##### INPUT DATA #####

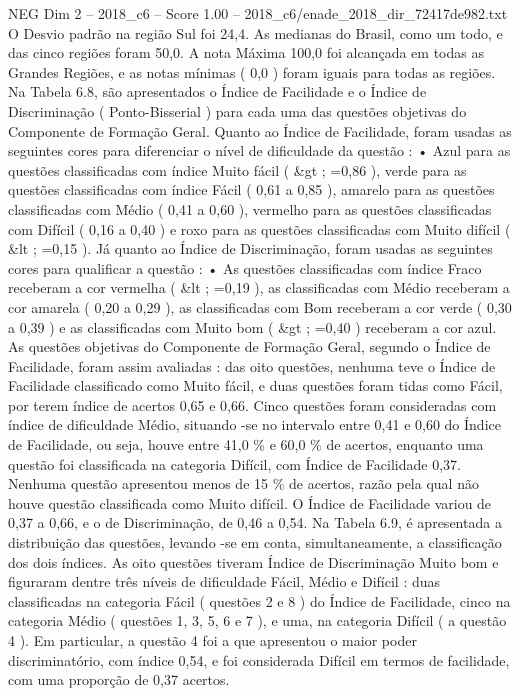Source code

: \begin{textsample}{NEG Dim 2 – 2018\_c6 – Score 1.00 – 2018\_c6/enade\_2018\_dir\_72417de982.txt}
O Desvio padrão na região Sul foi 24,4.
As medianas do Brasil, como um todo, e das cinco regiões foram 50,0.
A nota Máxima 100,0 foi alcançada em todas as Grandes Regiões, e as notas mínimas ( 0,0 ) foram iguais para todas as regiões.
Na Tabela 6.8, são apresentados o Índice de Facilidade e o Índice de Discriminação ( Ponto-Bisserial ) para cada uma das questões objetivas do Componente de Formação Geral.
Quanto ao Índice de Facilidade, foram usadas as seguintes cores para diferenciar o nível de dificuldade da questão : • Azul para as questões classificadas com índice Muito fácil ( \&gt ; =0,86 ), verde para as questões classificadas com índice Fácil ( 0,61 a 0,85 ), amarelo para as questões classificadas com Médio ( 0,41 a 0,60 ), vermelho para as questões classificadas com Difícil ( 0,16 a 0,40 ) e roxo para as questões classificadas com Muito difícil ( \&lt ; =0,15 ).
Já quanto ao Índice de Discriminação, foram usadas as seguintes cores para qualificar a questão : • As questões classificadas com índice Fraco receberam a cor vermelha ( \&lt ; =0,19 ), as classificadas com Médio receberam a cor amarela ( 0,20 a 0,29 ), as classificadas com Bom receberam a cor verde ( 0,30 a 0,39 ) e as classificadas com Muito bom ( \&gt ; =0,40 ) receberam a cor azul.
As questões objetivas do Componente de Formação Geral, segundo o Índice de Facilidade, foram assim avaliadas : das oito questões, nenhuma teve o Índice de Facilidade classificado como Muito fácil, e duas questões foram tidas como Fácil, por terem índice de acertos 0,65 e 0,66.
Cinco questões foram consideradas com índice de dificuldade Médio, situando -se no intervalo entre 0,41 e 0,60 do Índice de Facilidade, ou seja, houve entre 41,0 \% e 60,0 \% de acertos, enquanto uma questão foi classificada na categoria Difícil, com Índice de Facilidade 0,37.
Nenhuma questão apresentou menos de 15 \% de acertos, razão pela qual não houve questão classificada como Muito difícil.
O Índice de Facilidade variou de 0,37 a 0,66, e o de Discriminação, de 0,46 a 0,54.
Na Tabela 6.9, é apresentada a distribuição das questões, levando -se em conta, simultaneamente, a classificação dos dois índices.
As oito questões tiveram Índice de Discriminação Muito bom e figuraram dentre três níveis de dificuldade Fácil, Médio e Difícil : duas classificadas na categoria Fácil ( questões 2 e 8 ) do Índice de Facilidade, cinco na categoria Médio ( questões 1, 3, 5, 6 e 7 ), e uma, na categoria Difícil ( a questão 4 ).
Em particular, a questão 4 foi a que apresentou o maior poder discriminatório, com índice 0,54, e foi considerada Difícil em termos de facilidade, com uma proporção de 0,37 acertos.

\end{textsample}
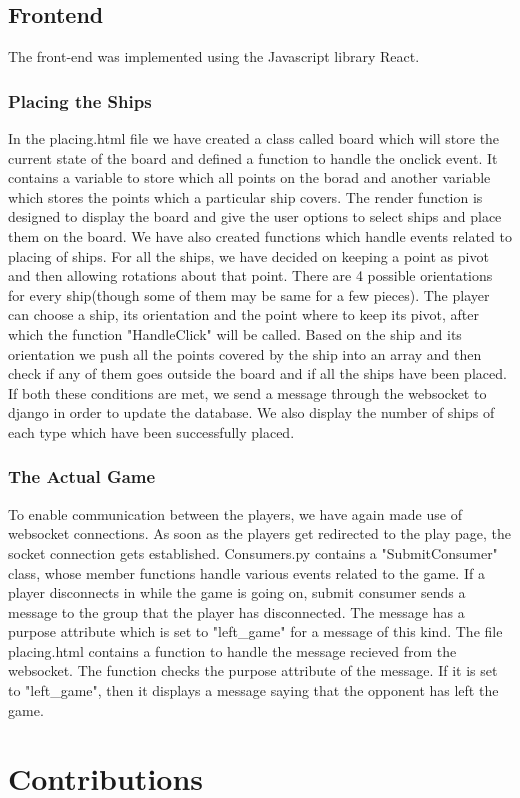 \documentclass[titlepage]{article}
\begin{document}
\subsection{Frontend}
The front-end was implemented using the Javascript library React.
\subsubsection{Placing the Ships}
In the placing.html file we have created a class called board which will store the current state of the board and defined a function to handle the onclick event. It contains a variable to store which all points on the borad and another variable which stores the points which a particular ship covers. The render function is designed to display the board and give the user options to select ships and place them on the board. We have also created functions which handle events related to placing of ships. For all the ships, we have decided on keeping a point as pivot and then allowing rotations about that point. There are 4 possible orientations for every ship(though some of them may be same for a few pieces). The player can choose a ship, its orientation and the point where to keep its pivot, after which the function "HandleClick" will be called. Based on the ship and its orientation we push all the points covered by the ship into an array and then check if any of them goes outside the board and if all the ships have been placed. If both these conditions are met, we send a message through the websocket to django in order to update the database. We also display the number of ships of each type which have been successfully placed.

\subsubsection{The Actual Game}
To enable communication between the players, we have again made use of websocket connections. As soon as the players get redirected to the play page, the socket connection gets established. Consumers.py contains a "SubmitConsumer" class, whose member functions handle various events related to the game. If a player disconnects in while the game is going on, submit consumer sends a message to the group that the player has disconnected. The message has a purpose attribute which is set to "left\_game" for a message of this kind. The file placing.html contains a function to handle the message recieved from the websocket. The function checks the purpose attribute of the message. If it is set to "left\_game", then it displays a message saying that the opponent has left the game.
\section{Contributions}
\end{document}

#####
##### INPUT DATA #####

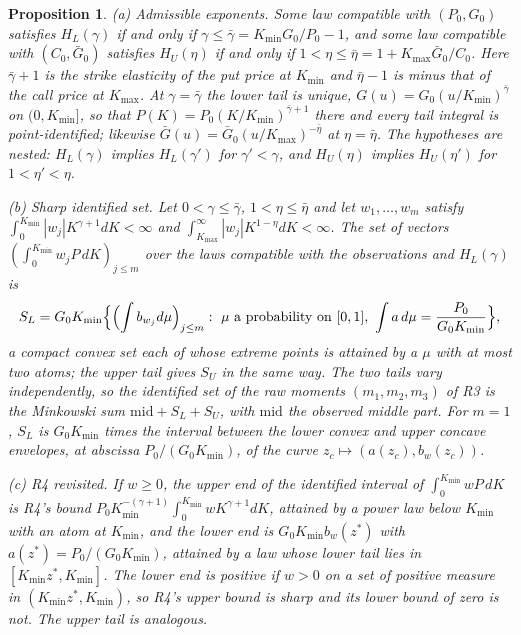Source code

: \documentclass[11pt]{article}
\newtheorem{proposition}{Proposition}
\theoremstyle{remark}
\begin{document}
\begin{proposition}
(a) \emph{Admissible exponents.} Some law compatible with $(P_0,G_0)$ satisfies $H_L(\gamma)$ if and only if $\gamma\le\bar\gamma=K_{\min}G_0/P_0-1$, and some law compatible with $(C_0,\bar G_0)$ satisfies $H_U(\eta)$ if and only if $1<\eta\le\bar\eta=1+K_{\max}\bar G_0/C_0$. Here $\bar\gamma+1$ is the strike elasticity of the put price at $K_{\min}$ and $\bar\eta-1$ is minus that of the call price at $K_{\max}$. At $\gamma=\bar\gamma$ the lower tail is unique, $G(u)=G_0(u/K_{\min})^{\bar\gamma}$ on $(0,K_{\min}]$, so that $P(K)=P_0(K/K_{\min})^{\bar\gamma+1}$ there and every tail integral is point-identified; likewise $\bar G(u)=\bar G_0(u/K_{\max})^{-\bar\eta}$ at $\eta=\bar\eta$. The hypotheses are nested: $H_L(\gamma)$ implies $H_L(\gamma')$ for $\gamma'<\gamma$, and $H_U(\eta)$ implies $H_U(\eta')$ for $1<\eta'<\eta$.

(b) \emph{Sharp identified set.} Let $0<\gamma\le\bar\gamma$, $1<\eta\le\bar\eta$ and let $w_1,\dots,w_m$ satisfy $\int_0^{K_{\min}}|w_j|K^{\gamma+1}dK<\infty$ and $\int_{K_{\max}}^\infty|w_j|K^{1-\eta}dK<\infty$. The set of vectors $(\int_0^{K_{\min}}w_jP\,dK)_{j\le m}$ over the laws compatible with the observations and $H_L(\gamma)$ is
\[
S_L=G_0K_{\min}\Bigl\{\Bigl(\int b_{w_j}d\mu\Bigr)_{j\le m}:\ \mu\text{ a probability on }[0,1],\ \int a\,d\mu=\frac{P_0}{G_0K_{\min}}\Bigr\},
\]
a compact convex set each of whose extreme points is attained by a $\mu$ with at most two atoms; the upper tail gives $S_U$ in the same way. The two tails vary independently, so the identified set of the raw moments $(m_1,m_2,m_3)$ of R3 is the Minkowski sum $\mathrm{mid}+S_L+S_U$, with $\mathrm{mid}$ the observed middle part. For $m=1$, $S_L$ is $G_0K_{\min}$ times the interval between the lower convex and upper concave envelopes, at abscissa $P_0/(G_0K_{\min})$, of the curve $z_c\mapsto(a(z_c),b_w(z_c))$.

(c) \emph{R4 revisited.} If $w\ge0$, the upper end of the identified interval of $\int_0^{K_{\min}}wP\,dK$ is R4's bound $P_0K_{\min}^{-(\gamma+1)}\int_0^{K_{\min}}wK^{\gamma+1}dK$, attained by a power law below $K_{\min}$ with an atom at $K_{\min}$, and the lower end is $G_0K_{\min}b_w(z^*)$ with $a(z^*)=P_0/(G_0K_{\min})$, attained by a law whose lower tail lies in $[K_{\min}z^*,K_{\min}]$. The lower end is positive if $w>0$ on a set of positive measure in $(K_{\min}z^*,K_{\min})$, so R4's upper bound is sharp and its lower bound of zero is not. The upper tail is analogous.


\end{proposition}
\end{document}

#####
##### INPUT DATA #####

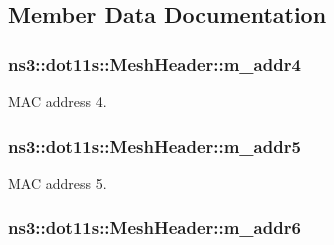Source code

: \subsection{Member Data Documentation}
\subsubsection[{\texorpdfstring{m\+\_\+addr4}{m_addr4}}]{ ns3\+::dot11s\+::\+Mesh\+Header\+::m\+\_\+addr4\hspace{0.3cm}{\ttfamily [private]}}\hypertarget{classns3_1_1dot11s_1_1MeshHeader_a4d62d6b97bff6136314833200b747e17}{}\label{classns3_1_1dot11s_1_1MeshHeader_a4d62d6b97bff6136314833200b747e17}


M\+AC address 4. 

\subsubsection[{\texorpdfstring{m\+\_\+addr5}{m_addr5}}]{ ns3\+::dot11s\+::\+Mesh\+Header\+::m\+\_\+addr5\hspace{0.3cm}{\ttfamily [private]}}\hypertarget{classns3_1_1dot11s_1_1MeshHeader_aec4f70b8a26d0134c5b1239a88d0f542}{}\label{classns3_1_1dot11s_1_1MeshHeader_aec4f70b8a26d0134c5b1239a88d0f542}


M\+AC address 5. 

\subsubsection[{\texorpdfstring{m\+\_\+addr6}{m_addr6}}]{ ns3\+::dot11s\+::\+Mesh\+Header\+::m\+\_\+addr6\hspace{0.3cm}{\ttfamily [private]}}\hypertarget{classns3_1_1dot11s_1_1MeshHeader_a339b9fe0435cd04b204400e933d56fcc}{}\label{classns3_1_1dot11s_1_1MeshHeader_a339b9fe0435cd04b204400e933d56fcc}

#####

■ **WORK ORDER**: Every line of the data that includes the word "Componente" should be copied.

■ **SOLUTION TO THIS EXERCISE**:
Na Tabela 6.8, são apresentados o Índice de Facilidade e o Índice de Discriminação ( Ponto-Bisserial ) para cada uma das questões objetivas do Componente de Formação Geral.
As questões objetivas do Componente de Formação Geral, segundo o Índice de Facilidade, foram assim avaliadas : das oito questões, nenhuma teve o Índice de Facilidade classificado como Muito fácil, e duas questões foram tidas como Fácil, por terem índice de acertos 0,65 e 0,66.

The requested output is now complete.